While the precise dates vary regarding when and what types of nuclear weapons would have been stored and maintained at each Weapons Storage Areas around the globe, the procedures being performed on those nuclear weapons would have been the same for any weapon of the "open pit" type.  In the case of the Biggs AFB WSA, according to the July 2013 report, between 1955 and 1959 open pit nuclear bombs were stored and maintained there, and other nuclear weapons continued to be stored there until 1966.  It's quite possible some of those weapons would have used polonium-beryllium initiators discussed in the Sandy Brook WSA write up above; with a halflife of 138 days (under four months), the maintenance on the open pit bombs must have been taking place every few months on a rotating schedule.  I don't know how many detonators would have been stored in their C Structures at Biggs, but if we grab a round number of 100, every 3 months, for 4 years... that's 1600 cleanings of the pit, and a lot of contaminated Kimwipes buried in the back yard.

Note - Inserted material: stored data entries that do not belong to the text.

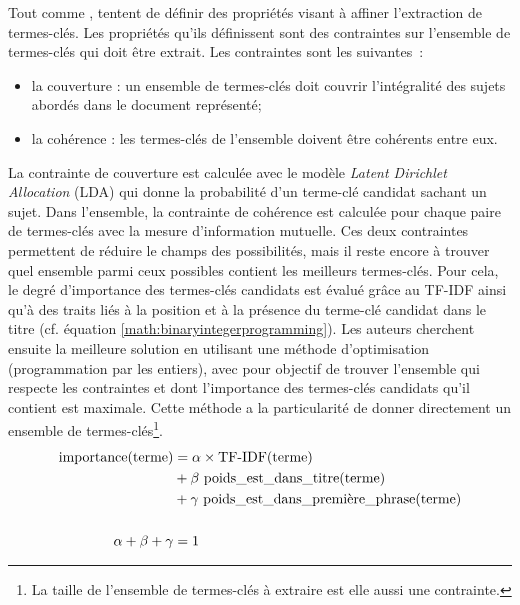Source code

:         Tout comme ,
         tentent de définir des
        propriétés visant à affiner l'extraction de termes-clés. Les
        propriétés qu'ils définissent sont des contraintes sur l'ensemble de
        termes-clés qui doit être extrait. Les contraintes sont les
        suivantes~:
        \begin{itemize}
          \item{la couverture : un ensemble de termes-clés doit couvrir
                l'intégralité des sujets abordés dans le document
                représenté;}
          \item{la cohérence : les termes-clés de l'ensemble doivent être
                cohérents entre eux.}
        \end{itemize}
        La contrainte de couverture est calculée avec le modèle \textit{Latent
        Dirichlet Allocation} (LDA) \cite{blei2003lda} qui donne la
        probabilité d'un terme-clé candidat sachant un sujet. Dans l'ensemble,
        la contrainte de cohérence est calculée pour chaque paire de
        termes-clés avec la mesure d'information mutuelle. Ces deux
        contraintes permettent de réduire le champs des possibilités, mais il
        reste encore à trouver quel ensemble parmi ceux possibles contient les
        meilleurs termes-clés. Pour cela, le degré d'importance des
        termes-clés candidats est évalué grâce au TF-IDF ainsi qu'à des traits
        liés à la position et à la présence du terme-clé candidat dans le
        titre (cf. équation \ref{math:binaryintegerprogramming}). Les auteurs
        cherchent ensuite la meilleure solution en utilisant une méthode
        d'optimisation (programmation par les entiers), avec pour objectif de
        trouver l'ensemble qui respecte les contraintes et dont l'importance
        des termes-clés candidats qu'il contient est maximale. Cette méthode a
        la particularité de donner directement un ensemble de
        termes-clés\footnote{La taille de l'ensemble de termes-clés à extraire
        est elle aussi une contrainte.}.
        \begin{align}
          \text{importance}(\text{terme}) &= \alpha \times \text{TF-IDF}(\text{terme}) \notag\\
                            &+ \beta\ \text{poids\_est\_dans\_titre}(\text{terme}) \notag\\
                            &+ \gamma\ \text{poids\_est\_dans\_première\_phrase}(\text{terme}) \label{math:binaryintegerprogramming}\\
          \notag\\
          \alpha + \beta + \gamma &= 1 \notag
        \end{align}


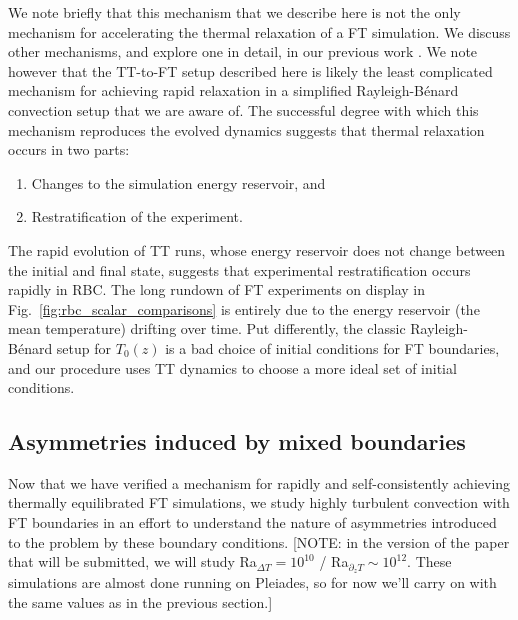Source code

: \documentclass[aps, pre, onecolumn, nofootinbib, notitlepage, groupedaddress, amsfonts, amssymb, amsmath, longbibliography, superscriptaddress]{revtex4-1}
\newcommand{\RB}{Rayleigh-B\'{e}nard }
\begin{document}
We note briefly that this mechanism that we describe here is not the only mechanism for accelerating the thermal relaxation of a FT simulation.
We discuss other mechanisms, and explore one in detail, in our previous work \cite{anders&all2018}.
We note however that the TT-to-FT setup described here is likely the least complicated mechanism for achieving rapid relaxation in a simplified \RB convection setup that we are aware of.
The successful degree with which this mechanism reproduces the evolved dynamics suggests that thermal relaxation occurs in two parts:
\begin{enumerate}
\item Changes to the simulation energy reservoir, and
\item Restratification of the experiment.
\end{enumerate}
The rapid evolution of TT runs, whose energy reservoir does not change between the initial and final state, suggests that experimental restratification occurs rapidly in RBC. 
The long rundown of FT experiments on display in Fig.~\ref{fig:rbc_scalar_comparisons} is entirely due to the energy reservoir (the mean temperature) drifting over time.
Put differently, the classic \RB setup for $T_0(z)$ is a bad choice of initial conditions for FT boundaries, and our procedure uses TT dynamics to choose a more ideal set of initial conditions.

\subsection{Asymmetries induced by mixed boundaries}
\label{sec:asymmetries}
Now that we have verified a mechanism for rapidly and self-consistently achieving thermally equilibrated FT simulations, we study highly turbulent convection with FT boundaries in an effort to understand the nature of asymmetries introduced to the problem by these boundary conditions.
[NOTE: in the version of the paper that will be submitted, we will study Ra$_{\Delta T} = 10^{10}$ / Ra$_{\partial_z T} \sim 10^{12}$. These simulations are almost done running on Pleiades, so for now we'll carry on with the same values as in the previous section.]
\end{document}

My point is, the radioactive contamination that was "discovered" at Biggs in 2013 is a result of standard operating procedures in handling and maintaining the nuclear weapons of the 1950s that the DoD doesn't discuss.  It was not contamination from an "accident" that was a one-off.  I suspect that the Florida veteran who brought up the issue didn't do so quietly, and the US Army was forced to talk about nuclear weapons that existed there, or did so accidentally before talking to another department.  I'm going to further speculate that not only is this not a surprise to the DoD, it's likely known at a Secret or above level commonly, in the right circles.  The ramification of this information getting out is that world governments will know everywhere there was a US Strategic Air Command base in the 1950s, there were nuclear weapons (regardless if the host country allowed them), and every base  that had nuclear weapons with open pits (all of them in the 1950s), was left with painted over radioactive dust in concrete igloos that to this day emit Alpha particles and Beta particles.  Also, the report above shows the Alpha particles are stopped by the paint, but, the Beta radiation goes right through the paint, losing only a little power.

Didn't the United States Strategic Air Command build a Weapons Storage Area at Goose Air Base around the same time?

Why yes, yes they did.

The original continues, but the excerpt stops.